Hi Mrs K, welcome.
I know that feeling. It's etched on my memory. I'm 62yo and up until 54yo my mother had left a train wreck in my life and my sisters life. My mother ruined my first wedding in 1985. She sued her brother instead of rining him to sort out family mess etc etc.
I only found the real issue when someone told me to google
waif queen witch hermit
But that doesn't mean your mum has the same issues.
We tolerated comments about the partner she wanted us to have, that we were never good enough, the manipulation, the negativity, all got too much. But the dividing of my sister and I was nearly the end. My sister and I pledged to never be divided again and it was only time when my mother rang with yet another false medical diagnosis , an argument, then straight away ringing my sister to get support against me, This happened all out lives. But when she threatened to ruin my next marriage in 2011 the line was drawn. I even got and AVO out to ensure she didn't turn up as threatened, in the park, to ruin everything.
So, to answer your question- drift away. Don't answer her calls if you don't want to (she might hound others then), if she starts a rant calmly walk out and drive off. in short- draw your own line of tolerance and support.
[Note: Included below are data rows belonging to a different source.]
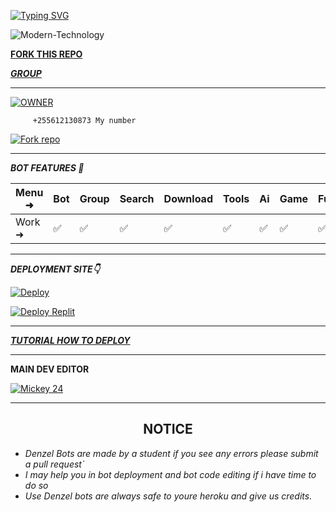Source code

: [![Typing SVG](https://readme-typing-svg.herokuapp.com?font=Rockstar-ExtraBold&color=F33A6A&lines=WELCOME+TO+PRINCE+BOT+MD+MADE+BY;PRINCETECH;THANKS+FOR+VISITING+MY+REPO)](https://git.io/typing-svg)

![Modern-Technology](https://github.com/user-attachments/assets/72bd07ab-5b34-4280-b959-584b3c759a5b)

****[FORK THIS REPO](https://github.com/Dady24/Denzel-V2//fork)****

***[GROUP](https://chat.whatsapp.com/CAKGysbedAWCrGmrm5bOiz)***


------------------------------------------

<a href="https://mickdadyhamza.websites.co.in"><img alt='OWNER' src='https://img.shields.io/badge/GET IN TOUCH-magenta?style=for-the-badge&logo=opencv&logoColor=white'/></a>


         +255612130873 My number 
<a href='https://silver-carly-54.tiiny.site/' target="_blank"><img alt='Fork repo' src='https://img.shields.io/badge/PAIRING CODE--magenta?style=for-the-badge&logo=opencv&logoColor=white'/></a>

-------------------------

***BOT FEATURES 💌***

| Menu ⁠➜ | Bot | Group | Search | Download | Tools | Ai | Game | Fun | Owner | Bug | Convert | List |
| --------| --- | ----- | ------ | -------- | ----- | -- | ---- | --- | ----- | ----| --------| -----|
| Work ➜ |  ✅ |   ✅  |    ✅  |     ✅   |   ✅  | ✅ |   ✅ |  ✅ |  ✅   | ✅  |    ✅   |  ✅  |

---------------------

*****DEPLOYMENT SITE👇*****

[![Deploy](https://www.herokucdn.com/deploy/button.svg)](https://heroku.com/deploy?template=https://github.com/Lazack28/Lazack-advanced)
  
<a href='https://replit.com/~' target="_blank"><img alt='Deploy Replit' src='https://img.shields.io/badge/DEPLOY REPLIT-100000?style=for-the-badge&logo=scan&logoColor=white&labelColor=black&color=black'/></a>

----------------------

***[TUTORIAL HOW TO DEPLOY](https://vm.tiktok.com/ZMrEaehwD/)***

----------------------

****MAIN DEV EDITOR****

 [![Mickey 24](https://github.com/Mickeymozy.png?size=100)](https://github.com/Mickeymozy)

----------------------

<h2 align="center">  NOTICE
</h2>
   
 
- *Denzel Bots are made by a student if you see any errors please submit a pull request`*
- *I may help you in bot deployment and bot code editing if i have time to do so*
- *Use Denzel bots are always safe to youre heroku and give us credits.*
That way you are giving yourself every opportunity to tolerate her on your terms, not hers.
This might seem a method to disrespect her. Not so. It is a method to tolerate her with a likely ongoing medical condition of which you are not privy to what it is, because she wont get help.
We tend to not place such judgements on others as it seems too harsh but they themselves cause it. Be firm, direct, calm and fair. Your health is number one. You might find if you had a diagnosis that your own problems stem from this erratic behavior.
Topic: does stubbornness have a place?- beyondblue
Topic: is there any room for stubbornness?- beyondblue
Good luck. You can reply on those threads or reply here if you choose.